# Catfish Connection



## H2O Mellon (Apr 5, 2004)

Placed an order for two rods & some line SUNDAY @ 6PM. Everything just arrived here on Tue @ 2:28PM. WOW! I didnt pay for any kind of express shipping either. They have a new regular customer now!


----------



## sliprig (Apr 6, 2004)

Can I sent you a list of what I need. That way when you sell it in a couple weeks/months, I can get exactly what I want. Say for 50 cent on the dollar  

Sliprig


----------



## flathunter (Apr 5, 2004)

Been telling you for awhile Bryan, they are the best!


----------



## flathunter (Apr 5, 2004)

They are addicting however..I have one credit card I use just for them, I GET IT PAID DOWN SOME AND ALWAYS ORDER MORE!


----------



## H2O Mellon (Apr 5, 2004)

Sliprig, I doubt youd want these rods. Jack made fun or me, but I caught a channel on one of them today. Nice way to break em in, arrived @ 2:30PM, had a fish on @ 5:30PM!


----------



## flathunter (Apr 5, 2004)

Bryan I gaurentee those rods will handle a 40-lb flat.


----------



## H2O Mellon (Apr 5, 2004)

Jack, dont you wish they had their own crdit card, or at least a credit line.

FYI:

The wife took my Jeep to the store around 9pm, the rods were still in there, she comes back & says, "When did you get two new Glow Rods, you didnt have those before"----


----------



## flathunter (Apr 5, 2004)

Always hide your new stuff!


----------



## Snobal (Jul 26, 2005)

I ordered from them last year and had no problems. I would advise shopping around before purchasing. Some of their prices are higher than local sporting goods stores.


----------



## flathunter (Apr 5, 2004)

I like catfish connection because they sell stuff you just cant get in department stores, such as 8/0 circle hooks, and 8-oz sinkers


----------



## H2O Mellon (Apr 5, 2004)

Snobal, 

Dont know where you are going, but man, they are MUCH cheaper than anywhere I ahve here, including Gander Mtn, Dicks, they were also cheaper on what I bought than Bass Pro.


----------



## Snobal (Jul 26, 2005)

It all depends on what you're after. They do have good prices.
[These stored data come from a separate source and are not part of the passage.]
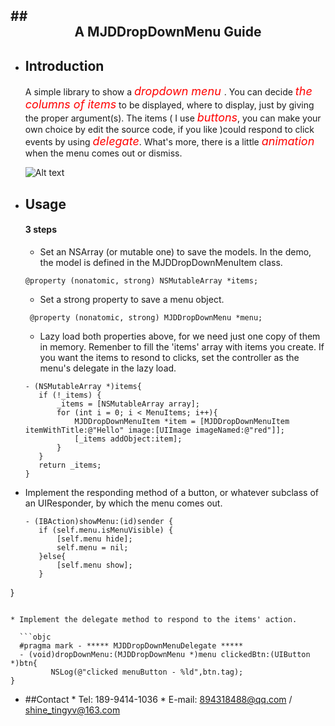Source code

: ##<center>A MJDDropDownMenu Guide
---

* ## Introduction
	A simple library to show a <font color=#FF0000 size=4> *dropdown menu* </font>. You can decide <font color=#FF0000 size=4>*the columns of items*</font> to be displayed, where to display, just by giving the proper argument(s). The items ( I use <font color=#FF0000 size=4>*buttons*</font>, you can make your own choice by edit the source code, if you like )could respond to click events by using <font color=#FF0000 size=4>*delegate*</font>. What's more, there is a little <font color=#FF0000 size=4>*animation*</font>
when the menu comes out or dismiss.
	
	![Alt text](/Users/myjawdrops/Desktop/11.png
)
* ## Usage
	#### 3 steps
	* Set an NSArray (or mutable one) to save the models. In the demo, the model is defined in the MJDDropDownMenuItem class.
    ```objc
	@property (nonatomic, strong) NSMutableArray *items;
	```
    
  * Set a strong property to save a menu object.

   ``` objc
	@property (nonatomic, strong) MJDDropDownMenu *menu;
	```
    
  * Lazy load both properties above, for we need just one copy of them in memory. Remenber to fill the 'items' array with items you create. If you want the items to resond to clicks, set the controller as the menu's delegate in the lazy load.

   ```objc
   - (NSMutableArray *)items{
      if (!_items) {
          _items = [NSMutableArray array];
          for (int i = 0; i < MenuItems; i++){
              MJDDropDownMenuItem *item = [MJDDropDownMenuItem itemWithTitle:@"Hello" image:[UIImage imageNamed:@"red"]];
              [_items addObject:item];
          }
      }
      return _items;
  }
  ```

 * Implement the responding method of a button, or whatever subclass of an UIResponder, by which the menu comes out.

   ```objc
   - (IBAction)showMenu:(id)sender {
      if (self.menu.isMenuVisible) {
          [self.menu hide];
          self.menu = nil;   
      }else{
          [self.menu show];
      }
  }
 ```
 
 * Implement the delegate method to respond to the items' action.

   ```objc
   #pragma mark - ***** MJDDropDownMenuDelegate *****
   - (void)dropDownMenu:(MJDDropDownMenu *)menu clickedBtn:(UIButton *)btn{
          NSLog(@"clicked menuButton - %ld",btn.tag);
}
 ```
      
      
   * ##Contact
    * Tel: 189-9414-1036
    * E-mail: 894318488@qq.com  /  shine_tingyv@163.com

     


   

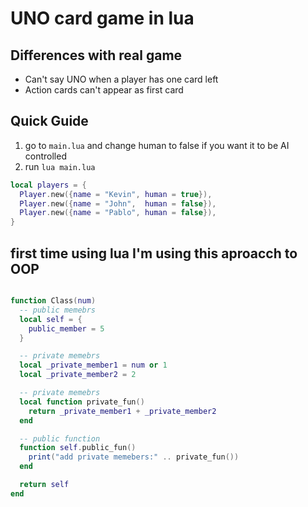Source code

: # UNO card game in lua

## Differences with real game

* Can't say UNO when a player has one card left
* Action cards can't appear as first card

## Quick Guide

1. go to `main.lua` and change human to false if you want it to be AI controlled
2. run `lua main.lua`

```lua
local players = {
  Player.new({name = "Kevin", human = true}),
  Player.new({name = "John",  human = false}),
  Player.new({name = "Pablo", human = false}),
}
```

## first time using lua I'm using this aproacch to OOP

```lua

function Class(num)
  -- public memebrs
  local self = {
    public_member = 5
  }

  -- private memebrs
  local _private_member1 = num or 1
  local _private_member2 = 2

  -- private memebrs
  local function private_fun()
    return _private_member1 + _private_member2
  end

  -- public function
  function self.public_fun()
    print("add private memebers:" .. private_fun())
  end

  return self
end

```

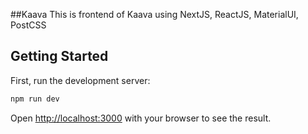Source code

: ##Kaava
This is frontend of Kaava using NextJS, ReactJS, MaterialUI, PostCSS
## Getting Started

First, run the development server:

```bash
npm run dev
```

Open [http://localhost:3000](http://localhost:3000) with your browser to see the result.

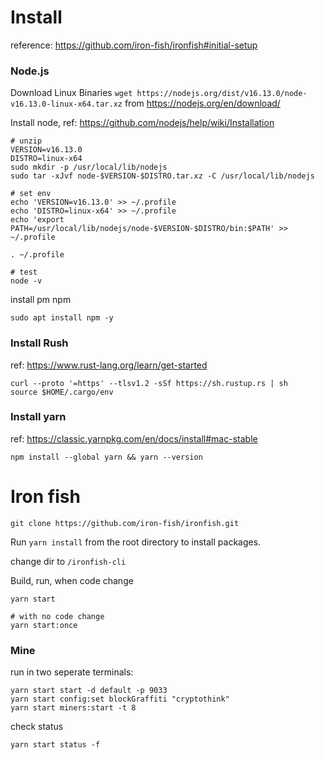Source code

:# Install

reference: https://github.com/iron-fish/ironfish#initial-setup

### Node.js

Download Linux Binaries `wget https://nodejs.org/dist/v16.13.0/node-v16.13.0-linux-x64.tar.xz` from https://nodejs.org/en/download/

Install node, ref: https://github.com/nodejs/help/wiki/Installation
```
# unzip
VERSION=v16.13.0
DISTRO=linux-x64
sudo mkdir -p /usr/local/lib/nodejs
sudo tar -xJvf node-$VERSION-$DISTRO.tar.xz -C /usr/local/lib/nodejs 

# set env
echo 'VERSION=v16.13.0' >> ~/.profile
echo 'DISTRO=linux-x64' >> ~/.profile
echo 'export PATH=/usr/local/lib/nodejs/node-$VERSION-$DISTRO/bin:$PATH' >> ~/.profile

. ~/.profile

# test
node -v
```

install pm npm
```
sudo apt install npm -y
```

### Install Rush

ref: https://www.rust-lang.org/learn/get-started
```
curl --proto '=https' --tlsv1.2 -sSf https://sh.rustup.rs | sh
source $HOME/.cargo/env
```

### Install yarn

ref: https://classic.yarnpkg.com/en/docs/install#mac-stable

```
npm install --global yarn && yarn --version

```

# Iron fish

```
git clone https://github.com/iron-fish/ironfish.git
```

Run `yarn install` from the root directory to install packages.

change dir to `/ironfish-cli`

Build, run, when code change
```
yarn start

# with no code change
yarn start:once
```

### Mine
run in two seperate terminals:
```
yarn start start -d default -p 9033
yarn start config:set blockGraffiti "cryptothink"
yarn start miners:start -t 8
```

check status
```
yarn start status -f
```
I can't argue with that but some things I have found cheaper elsewhere. I think the last thing I looked at was my Okuma Epixor EB50. Bought it from Catfish Connection last year. Their price hasn't changed to this year but Bass Pro (I think) had it this year for about $10 cheaper.
Just like anything, shop around for the best price unless you're not worried about it. I try to save as much as I can so I can get more. My fishing budget isn't all that great right now.


----------